Our results show that closing down the schools in the town where an outbreak begins and the town with the highest in degree centrality provides the largest reduction in percent of runs leading to an outbreak as well as a reduction in the geographic spread of the outbreak compared to only closing down the town where the outbreak begins. Although closing down schools in the town with the closest proximity to the town where the outbreak begins also provides a reduction in the chance of an outbreak, we do not find the reduction to be as large as when the schools in the high in degree centrality town are closed.

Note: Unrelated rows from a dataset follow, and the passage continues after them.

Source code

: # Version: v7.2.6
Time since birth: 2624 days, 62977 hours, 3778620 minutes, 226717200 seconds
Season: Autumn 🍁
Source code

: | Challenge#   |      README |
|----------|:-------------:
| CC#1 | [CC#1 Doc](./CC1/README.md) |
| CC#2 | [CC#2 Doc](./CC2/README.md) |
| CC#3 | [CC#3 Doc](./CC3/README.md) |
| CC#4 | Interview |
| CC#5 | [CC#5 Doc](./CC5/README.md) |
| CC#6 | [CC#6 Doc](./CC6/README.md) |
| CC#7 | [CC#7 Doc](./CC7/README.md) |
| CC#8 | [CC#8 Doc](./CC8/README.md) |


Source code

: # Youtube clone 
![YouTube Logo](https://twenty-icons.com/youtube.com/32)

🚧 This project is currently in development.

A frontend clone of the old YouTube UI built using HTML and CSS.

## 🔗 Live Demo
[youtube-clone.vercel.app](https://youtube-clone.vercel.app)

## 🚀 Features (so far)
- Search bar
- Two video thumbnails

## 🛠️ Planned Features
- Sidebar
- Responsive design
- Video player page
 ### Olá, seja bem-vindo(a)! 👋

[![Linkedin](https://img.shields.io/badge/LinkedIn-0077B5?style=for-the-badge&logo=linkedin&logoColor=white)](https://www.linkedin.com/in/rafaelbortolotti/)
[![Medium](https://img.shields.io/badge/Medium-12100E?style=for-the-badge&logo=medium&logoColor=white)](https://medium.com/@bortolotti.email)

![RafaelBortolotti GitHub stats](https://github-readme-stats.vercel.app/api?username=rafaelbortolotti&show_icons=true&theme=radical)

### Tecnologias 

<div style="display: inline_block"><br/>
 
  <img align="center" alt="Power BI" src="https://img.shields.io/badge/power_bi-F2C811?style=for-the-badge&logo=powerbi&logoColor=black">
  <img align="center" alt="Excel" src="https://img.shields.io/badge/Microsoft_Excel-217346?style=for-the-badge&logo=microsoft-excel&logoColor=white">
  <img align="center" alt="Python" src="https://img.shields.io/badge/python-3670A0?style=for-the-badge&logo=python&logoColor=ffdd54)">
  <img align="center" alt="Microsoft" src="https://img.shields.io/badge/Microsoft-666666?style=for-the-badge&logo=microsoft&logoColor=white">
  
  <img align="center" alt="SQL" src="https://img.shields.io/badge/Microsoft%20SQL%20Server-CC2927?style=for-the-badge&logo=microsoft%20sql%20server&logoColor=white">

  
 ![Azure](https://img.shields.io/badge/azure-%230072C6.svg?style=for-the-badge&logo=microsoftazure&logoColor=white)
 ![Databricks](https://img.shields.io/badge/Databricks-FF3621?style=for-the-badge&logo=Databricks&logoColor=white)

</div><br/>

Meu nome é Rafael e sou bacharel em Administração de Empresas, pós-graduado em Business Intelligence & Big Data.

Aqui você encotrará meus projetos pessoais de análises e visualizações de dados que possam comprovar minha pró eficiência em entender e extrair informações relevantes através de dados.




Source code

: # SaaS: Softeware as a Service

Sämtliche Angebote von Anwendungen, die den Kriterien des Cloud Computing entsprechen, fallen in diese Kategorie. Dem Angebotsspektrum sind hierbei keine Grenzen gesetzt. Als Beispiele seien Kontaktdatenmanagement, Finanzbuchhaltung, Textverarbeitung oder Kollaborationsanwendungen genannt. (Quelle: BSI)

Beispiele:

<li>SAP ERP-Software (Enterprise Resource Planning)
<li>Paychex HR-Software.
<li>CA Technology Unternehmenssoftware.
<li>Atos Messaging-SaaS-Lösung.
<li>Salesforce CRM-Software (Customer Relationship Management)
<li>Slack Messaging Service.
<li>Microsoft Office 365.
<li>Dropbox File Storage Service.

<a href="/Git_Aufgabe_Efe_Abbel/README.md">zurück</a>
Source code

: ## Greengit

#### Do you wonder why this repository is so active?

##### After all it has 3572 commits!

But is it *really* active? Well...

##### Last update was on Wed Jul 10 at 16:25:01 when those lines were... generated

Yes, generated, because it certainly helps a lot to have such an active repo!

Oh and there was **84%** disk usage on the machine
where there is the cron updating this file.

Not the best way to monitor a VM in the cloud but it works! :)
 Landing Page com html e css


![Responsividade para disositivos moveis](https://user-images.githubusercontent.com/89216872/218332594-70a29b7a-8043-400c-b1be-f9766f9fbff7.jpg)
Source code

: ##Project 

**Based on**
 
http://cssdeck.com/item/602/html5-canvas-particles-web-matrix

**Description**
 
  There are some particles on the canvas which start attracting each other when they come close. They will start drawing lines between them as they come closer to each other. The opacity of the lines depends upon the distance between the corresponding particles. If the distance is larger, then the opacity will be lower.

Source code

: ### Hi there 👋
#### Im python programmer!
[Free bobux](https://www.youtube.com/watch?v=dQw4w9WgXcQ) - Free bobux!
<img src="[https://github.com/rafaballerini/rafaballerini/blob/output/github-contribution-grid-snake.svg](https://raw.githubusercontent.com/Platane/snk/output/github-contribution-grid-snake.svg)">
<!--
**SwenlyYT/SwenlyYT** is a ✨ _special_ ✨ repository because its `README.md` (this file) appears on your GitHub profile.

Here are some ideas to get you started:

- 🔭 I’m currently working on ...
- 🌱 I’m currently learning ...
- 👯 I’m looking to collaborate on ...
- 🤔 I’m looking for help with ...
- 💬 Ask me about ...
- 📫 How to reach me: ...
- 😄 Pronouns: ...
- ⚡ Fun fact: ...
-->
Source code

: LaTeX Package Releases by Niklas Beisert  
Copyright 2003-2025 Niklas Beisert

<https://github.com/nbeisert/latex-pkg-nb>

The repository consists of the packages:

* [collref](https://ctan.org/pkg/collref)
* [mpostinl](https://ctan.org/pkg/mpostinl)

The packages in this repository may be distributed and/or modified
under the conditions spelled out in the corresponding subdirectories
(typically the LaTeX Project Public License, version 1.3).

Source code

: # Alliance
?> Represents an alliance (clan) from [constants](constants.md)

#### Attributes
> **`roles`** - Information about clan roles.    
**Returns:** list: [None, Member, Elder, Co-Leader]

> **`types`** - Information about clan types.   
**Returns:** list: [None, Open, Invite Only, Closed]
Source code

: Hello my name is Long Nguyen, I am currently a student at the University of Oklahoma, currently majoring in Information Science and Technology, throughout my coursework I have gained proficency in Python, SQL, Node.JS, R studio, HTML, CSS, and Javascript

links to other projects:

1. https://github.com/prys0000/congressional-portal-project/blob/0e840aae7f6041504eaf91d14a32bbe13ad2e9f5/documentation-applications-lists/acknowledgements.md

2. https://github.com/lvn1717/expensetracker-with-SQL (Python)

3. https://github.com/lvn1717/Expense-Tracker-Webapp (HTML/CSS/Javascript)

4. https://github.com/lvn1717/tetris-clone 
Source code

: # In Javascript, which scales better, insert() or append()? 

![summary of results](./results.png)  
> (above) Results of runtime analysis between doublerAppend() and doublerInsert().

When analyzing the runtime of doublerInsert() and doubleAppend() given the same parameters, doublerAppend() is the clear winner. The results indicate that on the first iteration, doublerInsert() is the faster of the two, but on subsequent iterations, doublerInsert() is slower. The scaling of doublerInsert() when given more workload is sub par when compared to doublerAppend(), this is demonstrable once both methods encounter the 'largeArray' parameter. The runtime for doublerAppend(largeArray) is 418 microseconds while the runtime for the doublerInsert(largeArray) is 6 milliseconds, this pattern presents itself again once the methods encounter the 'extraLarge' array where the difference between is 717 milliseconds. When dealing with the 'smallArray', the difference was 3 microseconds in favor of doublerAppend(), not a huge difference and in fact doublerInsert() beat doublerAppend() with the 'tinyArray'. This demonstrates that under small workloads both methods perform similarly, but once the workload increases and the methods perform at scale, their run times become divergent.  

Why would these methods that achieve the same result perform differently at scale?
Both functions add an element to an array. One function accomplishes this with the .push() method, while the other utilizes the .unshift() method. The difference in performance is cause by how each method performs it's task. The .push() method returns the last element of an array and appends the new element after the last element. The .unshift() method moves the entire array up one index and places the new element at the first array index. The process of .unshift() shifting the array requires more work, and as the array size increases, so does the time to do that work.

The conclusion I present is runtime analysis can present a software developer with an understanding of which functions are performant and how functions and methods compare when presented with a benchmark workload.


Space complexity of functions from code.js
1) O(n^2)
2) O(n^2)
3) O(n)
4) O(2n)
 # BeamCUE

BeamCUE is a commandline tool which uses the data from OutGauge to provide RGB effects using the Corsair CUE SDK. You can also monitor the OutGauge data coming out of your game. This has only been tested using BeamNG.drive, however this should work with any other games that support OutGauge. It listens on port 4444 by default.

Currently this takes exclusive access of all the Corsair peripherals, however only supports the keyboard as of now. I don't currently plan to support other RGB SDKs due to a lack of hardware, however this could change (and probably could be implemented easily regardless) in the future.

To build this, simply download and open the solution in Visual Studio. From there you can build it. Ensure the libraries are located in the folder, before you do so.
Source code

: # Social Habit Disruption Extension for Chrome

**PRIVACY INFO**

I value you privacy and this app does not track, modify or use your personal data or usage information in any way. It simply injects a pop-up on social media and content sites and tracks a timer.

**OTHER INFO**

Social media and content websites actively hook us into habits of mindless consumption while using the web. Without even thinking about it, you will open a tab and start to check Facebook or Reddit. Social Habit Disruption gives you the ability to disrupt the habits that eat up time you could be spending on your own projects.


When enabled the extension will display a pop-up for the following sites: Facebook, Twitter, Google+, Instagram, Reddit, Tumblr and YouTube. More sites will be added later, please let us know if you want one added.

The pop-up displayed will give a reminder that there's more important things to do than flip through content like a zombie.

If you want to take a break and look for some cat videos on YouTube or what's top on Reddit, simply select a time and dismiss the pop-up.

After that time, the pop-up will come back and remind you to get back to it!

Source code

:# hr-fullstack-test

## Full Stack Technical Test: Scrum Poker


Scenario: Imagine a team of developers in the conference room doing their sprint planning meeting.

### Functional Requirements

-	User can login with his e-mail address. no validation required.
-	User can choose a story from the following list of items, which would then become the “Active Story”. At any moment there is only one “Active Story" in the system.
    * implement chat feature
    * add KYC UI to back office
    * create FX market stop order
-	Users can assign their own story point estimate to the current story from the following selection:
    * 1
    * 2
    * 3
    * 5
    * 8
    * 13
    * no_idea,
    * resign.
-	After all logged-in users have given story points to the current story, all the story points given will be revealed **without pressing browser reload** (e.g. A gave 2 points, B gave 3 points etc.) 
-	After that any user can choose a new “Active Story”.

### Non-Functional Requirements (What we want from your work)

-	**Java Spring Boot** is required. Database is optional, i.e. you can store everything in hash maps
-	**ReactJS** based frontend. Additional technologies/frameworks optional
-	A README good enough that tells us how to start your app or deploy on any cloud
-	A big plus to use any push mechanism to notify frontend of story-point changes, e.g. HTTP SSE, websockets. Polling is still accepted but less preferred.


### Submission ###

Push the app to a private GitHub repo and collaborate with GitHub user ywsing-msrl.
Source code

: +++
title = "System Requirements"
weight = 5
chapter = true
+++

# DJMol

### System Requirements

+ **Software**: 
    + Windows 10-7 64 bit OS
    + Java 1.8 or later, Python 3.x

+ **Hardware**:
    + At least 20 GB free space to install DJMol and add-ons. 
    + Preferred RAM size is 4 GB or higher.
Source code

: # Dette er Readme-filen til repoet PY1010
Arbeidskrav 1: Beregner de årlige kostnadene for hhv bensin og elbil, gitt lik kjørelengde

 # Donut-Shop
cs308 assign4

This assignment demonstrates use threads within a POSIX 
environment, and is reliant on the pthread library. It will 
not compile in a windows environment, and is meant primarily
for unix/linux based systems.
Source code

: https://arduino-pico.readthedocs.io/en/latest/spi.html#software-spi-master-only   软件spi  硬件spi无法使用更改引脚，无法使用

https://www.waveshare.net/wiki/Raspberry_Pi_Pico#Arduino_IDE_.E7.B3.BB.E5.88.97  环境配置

To test the effects of a school closure policy on the spread of an infectious disease (in this case measles) we run simulations closing schools based on either the proximity of the town to the initial outbreak or the centrality of the town within the network of towns in the simulation. To do this we use a hybrid model that combines an agent-based model with an equation-based model. In our analysis, we use three measures to compare the effects of different intervention strategies: the total number of model runs leading to an outbreak, the total number of infected agents, and the geographic spread of outbreaks.
In order to be prepared for an infectious disease outbreak it is important to know what interventions will or will not have an impact on reducing the outbreak. While some interventions might have a greater effect in mitigating an outbreak, others might only have a minor effect but all interventions will have a cost in implementation. Estimating the effectiveness of an intervention can be done using computational modelling. In particular, comparing the results of model runs with an intervention in place to control runs where no interventions were used can help to determine what interventions will have the greatest effect on an outbreak.
Thus we believe that focusing on high in degree centrality towns during an outbreak is important in reducing the overall size of an outbreak.